Saturday, May 31, 2008

American Memory and World War I

University of Virginia historian Edward Lengel has an interesting column in the Wash. Post of May 25 about why Americans today are relatively uninterested in the experiences of U.S. soldiers in World War I, as opposed to say the Civil War, World War II or Vietnam. Comment on this column has appeared elsewhere in the blogosphere (notably by John Quiggin at Crooked Timber, see link at the sidebar). You can read the Lengel column by clicking here.


hank_F_M said...

A few years ago I did take the effort to learn something was the US participation in WWI

Part of the problem is there is stereotype of what WWI fighting was like and since every one knows that they lined up dressed and covered and charged in formationm what is there to learn? The truth is rather different. And there is probably more to learn in how an intractable situation was handled compared to later wars.

Despite the general lack of attention, the WWI experience had a major future repurcations.
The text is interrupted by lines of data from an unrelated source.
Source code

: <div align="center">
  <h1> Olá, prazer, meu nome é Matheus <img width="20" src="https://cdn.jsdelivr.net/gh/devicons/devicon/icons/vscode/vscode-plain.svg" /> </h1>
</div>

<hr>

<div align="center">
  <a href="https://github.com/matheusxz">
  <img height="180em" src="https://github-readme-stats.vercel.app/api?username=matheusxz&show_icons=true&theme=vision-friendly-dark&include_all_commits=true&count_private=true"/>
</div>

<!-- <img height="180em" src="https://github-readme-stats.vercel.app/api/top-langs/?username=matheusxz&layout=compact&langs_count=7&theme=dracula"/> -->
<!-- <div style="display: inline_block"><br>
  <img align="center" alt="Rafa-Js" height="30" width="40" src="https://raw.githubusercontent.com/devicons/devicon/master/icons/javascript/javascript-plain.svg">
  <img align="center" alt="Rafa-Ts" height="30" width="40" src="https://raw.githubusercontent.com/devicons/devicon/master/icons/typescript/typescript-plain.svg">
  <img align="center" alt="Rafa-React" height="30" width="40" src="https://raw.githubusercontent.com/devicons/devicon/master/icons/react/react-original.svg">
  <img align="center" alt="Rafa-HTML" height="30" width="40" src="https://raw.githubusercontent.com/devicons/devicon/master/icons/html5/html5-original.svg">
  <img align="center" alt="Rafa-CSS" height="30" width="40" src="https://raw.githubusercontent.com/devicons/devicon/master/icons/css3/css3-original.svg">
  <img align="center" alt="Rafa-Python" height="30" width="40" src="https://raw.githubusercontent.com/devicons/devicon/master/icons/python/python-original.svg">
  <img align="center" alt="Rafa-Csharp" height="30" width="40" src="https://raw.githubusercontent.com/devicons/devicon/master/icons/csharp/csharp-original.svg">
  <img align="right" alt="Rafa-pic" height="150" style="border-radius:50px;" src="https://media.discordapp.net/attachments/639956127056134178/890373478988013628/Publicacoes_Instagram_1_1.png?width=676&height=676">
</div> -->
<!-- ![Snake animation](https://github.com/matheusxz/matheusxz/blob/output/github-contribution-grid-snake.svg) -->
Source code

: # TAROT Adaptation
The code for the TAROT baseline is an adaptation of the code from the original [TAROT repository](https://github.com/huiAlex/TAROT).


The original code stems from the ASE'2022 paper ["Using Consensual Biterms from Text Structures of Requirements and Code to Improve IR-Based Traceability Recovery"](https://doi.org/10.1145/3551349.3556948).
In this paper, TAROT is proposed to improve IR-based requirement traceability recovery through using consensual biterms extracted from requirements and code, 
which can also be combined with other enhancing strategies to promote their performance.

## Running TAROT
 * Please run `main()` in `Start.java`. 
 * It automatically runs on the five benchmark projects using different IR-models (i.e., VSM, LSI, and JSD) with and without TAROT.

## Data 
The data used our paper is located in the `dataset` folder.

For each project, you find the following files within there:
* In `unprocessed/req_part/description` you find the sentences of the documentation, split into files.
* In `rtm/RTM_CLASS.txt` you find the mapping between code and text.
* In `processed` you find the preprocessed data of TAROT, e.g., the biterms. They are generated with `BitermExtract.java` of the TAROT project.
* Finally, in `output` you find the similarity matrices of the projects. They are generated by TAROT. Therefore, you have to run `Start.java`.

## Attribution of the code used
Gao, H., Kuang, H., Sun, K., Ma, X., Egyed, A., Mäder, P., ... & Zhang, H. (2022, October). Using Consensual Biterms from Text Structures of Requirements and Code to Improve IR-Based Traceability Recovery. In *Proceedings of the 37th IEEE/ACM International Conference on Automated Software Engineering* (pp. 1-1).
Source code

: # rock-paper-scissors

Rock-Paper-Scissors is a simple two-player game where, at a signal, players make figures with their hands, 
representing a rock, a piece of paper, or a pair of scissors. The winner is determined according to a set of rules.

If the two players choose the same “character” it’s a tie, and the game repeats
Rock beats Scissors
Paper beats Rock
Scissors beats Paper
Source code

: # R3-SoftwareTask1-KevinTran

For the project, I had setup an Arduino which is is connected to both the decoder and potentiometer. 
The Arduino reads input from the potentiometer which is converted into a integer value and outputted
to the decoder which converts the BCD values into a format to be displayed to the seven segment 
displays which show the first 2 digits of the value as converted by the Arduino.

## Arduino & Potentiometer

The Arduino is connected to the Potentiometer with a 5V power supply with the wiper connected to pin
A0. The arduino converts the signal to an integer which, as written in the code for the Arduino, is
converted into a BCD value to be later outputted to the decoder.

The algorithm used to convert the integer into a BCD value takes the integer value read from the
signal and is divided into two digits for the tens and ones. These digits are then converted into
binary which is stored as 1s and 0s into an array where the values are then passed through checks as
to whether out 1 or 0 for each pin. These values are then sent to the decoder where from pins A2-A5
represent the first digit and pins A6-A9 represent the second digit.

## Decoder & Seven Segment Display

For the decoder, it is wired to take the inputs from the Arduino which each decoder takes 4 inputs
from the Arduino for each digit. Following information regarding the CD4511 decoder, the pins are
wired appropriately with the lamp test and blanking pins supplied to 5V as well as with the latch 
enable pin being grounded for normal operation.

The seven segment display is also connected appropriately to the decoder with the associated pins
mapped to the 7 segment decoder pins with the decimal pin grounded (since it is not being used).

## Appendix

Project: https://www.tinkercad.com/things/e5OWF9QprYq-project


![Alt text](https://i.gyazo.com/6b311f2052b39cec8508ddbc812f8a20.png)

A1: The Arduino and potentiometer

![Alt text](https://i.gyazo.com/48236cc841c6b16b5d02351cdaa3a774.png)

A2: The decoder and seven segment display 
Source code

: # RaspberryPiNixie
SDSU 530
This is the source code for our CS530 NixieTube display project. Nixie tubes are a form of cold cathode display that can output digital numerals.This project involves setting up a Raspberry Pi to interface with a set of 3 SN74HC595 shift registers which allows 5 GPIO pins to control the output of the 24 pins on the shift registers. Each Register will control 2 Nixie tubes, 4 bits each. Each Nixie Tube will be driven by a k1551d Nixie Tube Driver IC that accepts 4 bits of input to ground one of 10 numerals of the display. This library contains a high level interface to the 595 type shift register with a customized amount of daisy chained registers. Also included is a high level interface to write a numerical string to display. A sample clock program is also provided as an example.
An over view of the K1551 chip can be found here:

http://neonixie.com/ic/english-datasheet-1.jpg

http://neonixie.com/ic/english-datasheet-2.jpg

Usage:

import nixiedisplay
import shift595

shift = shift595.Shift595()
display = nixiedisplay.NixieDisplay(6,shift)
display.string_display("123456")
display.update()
For example The Horror of the Trenchs and “never again” reaction was one step it process that led to dropping the Atomic Bombs.

LFC said...

yes, and in particular I'd emphasize Truman's WWI service, which you mention in your Hiroshima post.

Lengel writes that the Meuse-Argonne battlefield, where as you note a large number of U.S. soldiers died, is today visited almost exclusively by European tourists, not Americans.